━━ RECORDED INFORMATION
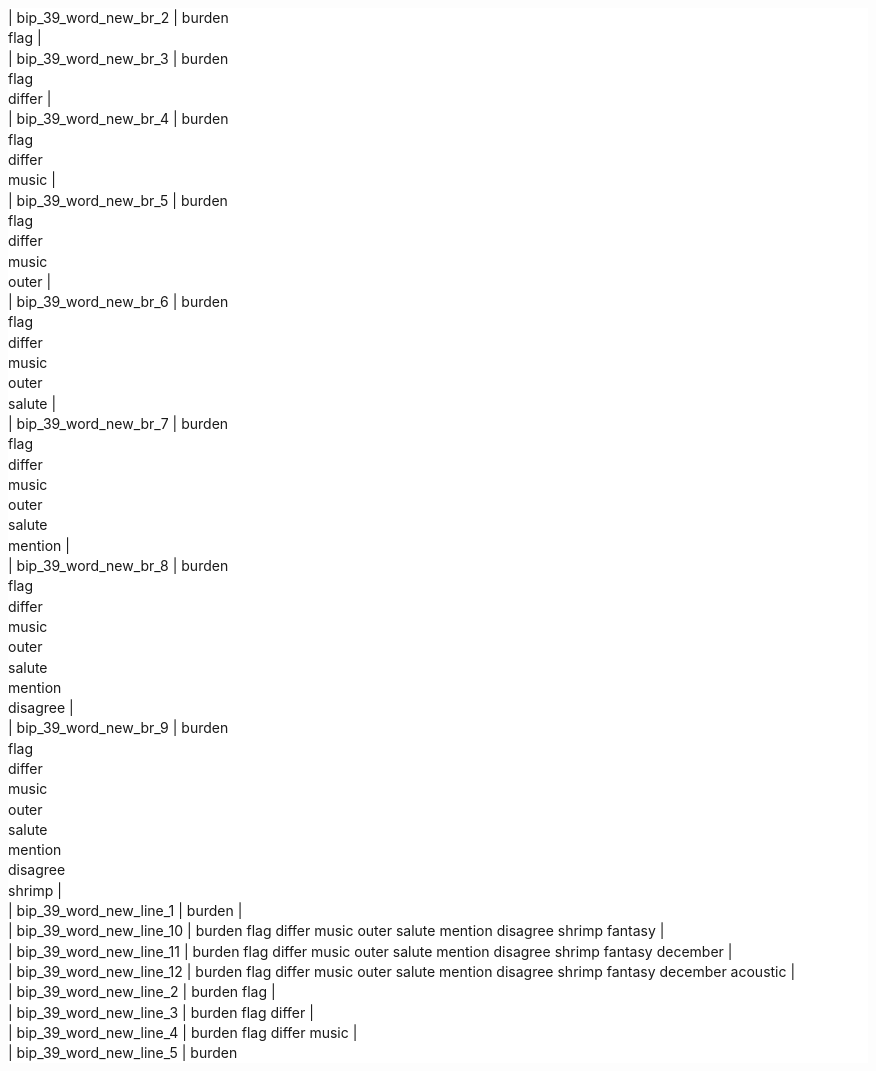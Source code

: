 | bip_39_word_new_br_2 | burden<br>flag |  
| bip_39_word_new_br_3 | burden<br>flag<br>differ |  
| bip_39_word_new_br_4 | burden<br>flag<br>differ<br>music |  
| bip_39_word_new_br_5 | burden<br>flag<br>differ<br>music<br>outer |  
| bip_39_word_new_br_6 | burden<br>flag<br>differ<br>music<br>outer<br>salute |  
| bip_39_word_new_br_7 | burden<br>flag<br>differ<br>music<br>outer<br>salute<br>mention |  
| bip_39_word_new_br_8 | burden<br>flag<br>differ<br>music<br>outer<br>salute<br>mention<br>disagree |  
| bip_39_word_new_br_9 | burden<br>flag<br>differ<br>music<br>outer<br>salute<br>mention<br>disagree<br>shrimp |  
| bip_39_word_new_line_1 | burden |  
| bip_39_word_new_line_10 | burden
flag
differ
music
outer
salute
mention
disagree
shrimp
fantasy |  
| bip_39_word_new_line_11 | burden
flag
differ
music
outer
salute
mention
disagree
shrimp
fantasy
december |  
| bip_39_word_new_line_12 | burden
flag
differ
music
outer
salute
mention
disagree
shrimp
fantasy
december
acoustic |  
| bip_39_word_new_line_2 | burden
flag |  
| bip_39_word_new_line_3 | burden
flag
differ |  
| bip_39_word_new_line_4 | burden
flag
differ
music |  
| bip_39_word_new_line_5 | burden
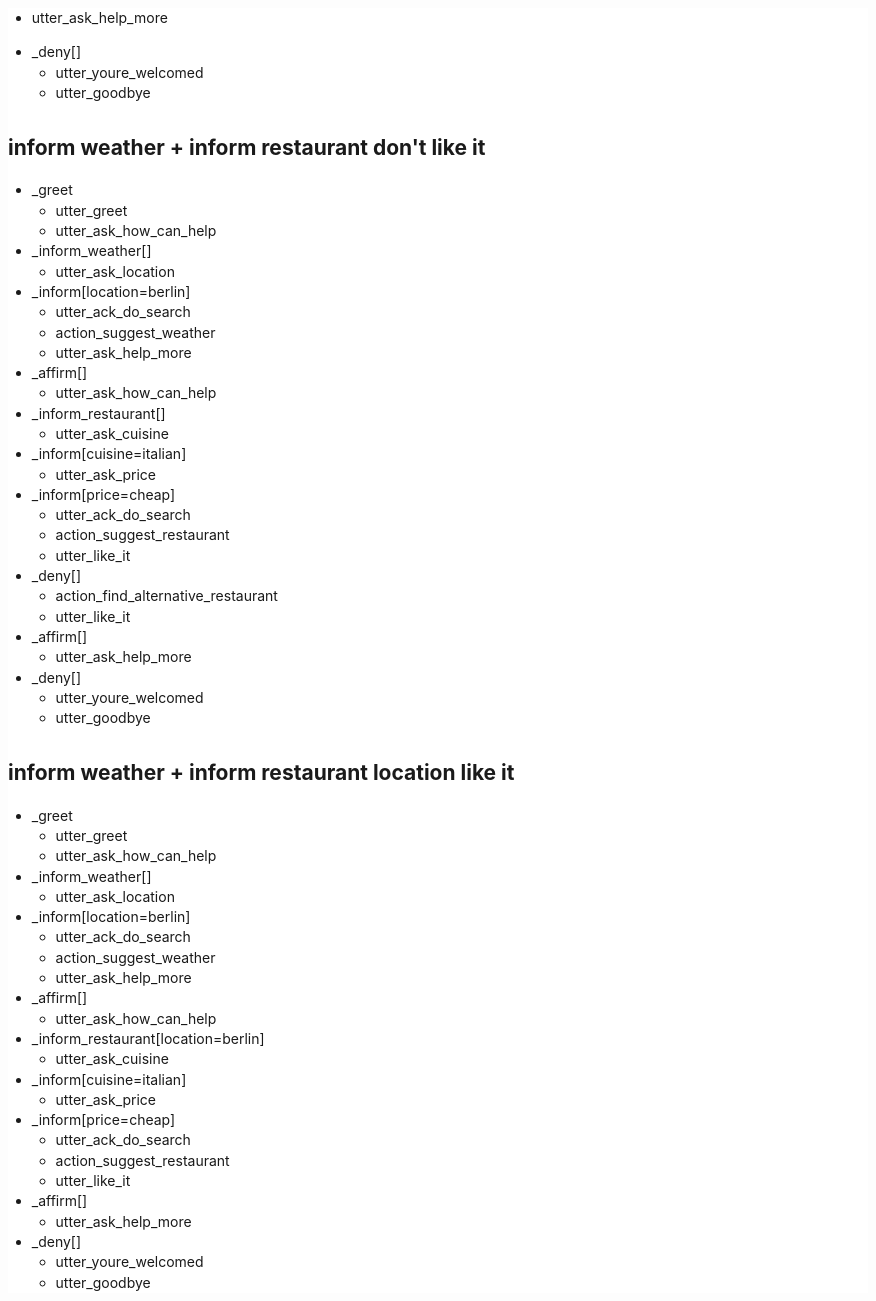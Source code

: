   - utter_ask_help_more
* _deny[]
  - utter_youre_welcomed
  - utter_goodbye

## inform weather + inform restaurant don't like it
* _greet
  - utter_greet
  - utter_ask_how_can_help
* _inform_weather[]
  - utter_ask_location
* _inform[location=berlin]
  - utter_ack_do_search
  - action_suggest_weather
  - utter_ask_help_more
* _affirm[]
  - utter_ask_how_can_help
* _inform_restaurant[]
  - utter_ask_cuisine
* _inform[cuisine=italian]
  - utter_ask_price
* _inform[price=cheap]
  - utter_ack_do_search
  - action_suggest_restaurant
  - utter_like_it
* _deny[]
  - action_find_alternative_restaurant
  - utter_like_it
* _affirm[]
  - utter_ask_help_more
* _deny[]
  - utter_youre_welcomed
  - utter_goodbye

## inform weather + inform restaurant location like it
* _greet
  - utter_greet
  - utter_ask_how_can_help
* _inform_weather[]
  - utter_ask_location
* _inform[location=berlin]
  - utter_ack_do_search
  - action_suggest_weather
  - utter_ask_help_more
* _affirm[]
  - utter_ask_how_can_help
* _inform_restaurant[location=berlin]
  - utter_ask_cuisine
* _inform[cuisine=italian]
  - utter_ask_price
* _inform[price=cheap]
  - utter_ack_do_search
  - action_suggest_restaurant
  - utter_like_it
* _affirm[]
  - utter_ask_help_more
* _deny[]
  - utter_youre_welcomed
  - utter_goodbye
━━━━
ASSIGNMENT: Find the line with "bip_39_word_new_line_2 | burden" and the line with "## inform weather + inform restaurant don't" in the records above. Copy both and all lines between them exactly, without pictures.

ANSWER BOX:
| bip_39_word_new_line_2 | burden
flag |  
| bip_39_word_new_line_3 | burden
flag
differ |  
| bip_39_word_new_line_4 | burden
flag
differ
music |  
| bip_39_word_new_line_5 | burden
Source code

:   - utter_ask_help_more
* _deny[]
  - utter_youre_welcomed
  - utter_goodbye

## inform weather + inform restaurant don't like it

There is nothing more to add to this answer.